10 KiB

Raw Blame History Unescape Escape

title	date	tags
Backups and Updates and Dependencies and Resiliency	2024-02-18T16:00:00-08:00	[homelab SDLC]

This post is going to be a bit of a meander. It starts with the description of a bug (and appropriate fix, in the hopes of helping a fellow unfortunate), continues on through a re-consideration of software engineering practice, and ends with a bit of pretentious terminological philosophy. Strap in, let's go!

The bug

I had a powercut at home recently, which wreaked a bit of havoc on my homelab - good reminder that I need to buy a UPS! Among other fun issues added to my Disaster Recovery backlog, I noticed that the Sonarr container in my Ombi pod was failing to start up, with logs that looked a little like¹:

[Fatal] ConsoleApp: EPIC FAIL! 

[v4.0.0.615] NzbDrone.Common.Exceptions.SonarrStartupException: Sonarr failed to start: Error creating main database --->
  System.Exception: constraint failed NOT NULL constraint failed: Commandstemp.QueuedAt While Processing: "INSERT INTO "Commands_temp" ("Id", "Name", "Body", "Priority", "Status", "QueuedAt", "StartedAt", "EndedAt", "Duration", "Exception", "Trigger", "Result") SELECT "Id", "Name", "Body", "Priority", "Status", "QueuedAt", "StartedAt", "EndedAt", "Duration", "Exception", "Trigger", "Result" FROM "Commands"" --->
  code = Constraint (19), message = System.Data.SQLite.SQLiteException (0x800027AF): constraint failed NOT NULL
...

I could parse enough of this to know that something was wrong with the database, but not how to fix it.

After trying the standard approach of "overwriting the database with a backup²" - no dice - I went a-googling. It seems that a buggy migration was introduced in v4.0.0.614 of Sonarr, rendering startup impossible if there are any Tasks on the backlog in the database. Since my configuration previously declared the image tag as simply latest³, the pod restart triggered by the power outage pulled in the latest version, which included that buggy migration. Once I knew that, it was the work of several-but-not-too-many-moments to:

k scale deploy/ombi --replicas to bring down the existing deployment (since I didn't want Sonarr itself messing with the database while I was editing it)
Spin up a basic ops pod with the PVC attached - frustratingly there's still no option to do so directly from k run, so I had to hand-craft a small Kubernetes manifest and apply it.
Install sqlite3 and blow away the Tasks table.
Teardown my ops pod, rescale the Ombi pod, and confirm everything working as expected.

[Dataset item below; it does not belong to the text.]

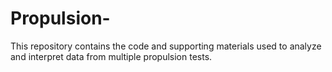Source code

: # Propulsion-
This repository contains the code and supporting materials used to analyze and interpret data from multiple propulsion tests.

The first realization - automatic dependency updates

This experience prompted me to re-evaluate how I think about updating dependencies⁴. Having only had professional Software Engineering experience at Amazon, a lot of my perspectives are naturally biased towards the Amazonian ways of doing things, and it's been an eye-opening experience to get more experience, contrast Amazon's processes with others', and see which I prefer⁵.

I'd always been a bit surprised to hear the advice to pin the exact versions of your dependencies, and to only ever update them deliberately, not automatically. This, to me, seemed wasteful - if you trust your dependencies to follow SemVer, you can safely naïvely pull in any non-major update, and know that you are:

depending on the latest-and-greatest version of your dependency (complete with any efficiency gains, security patches, added functionality, etc.)
never going to pull in anything that will break your system (because that, by definition, would be a Major SemVer change)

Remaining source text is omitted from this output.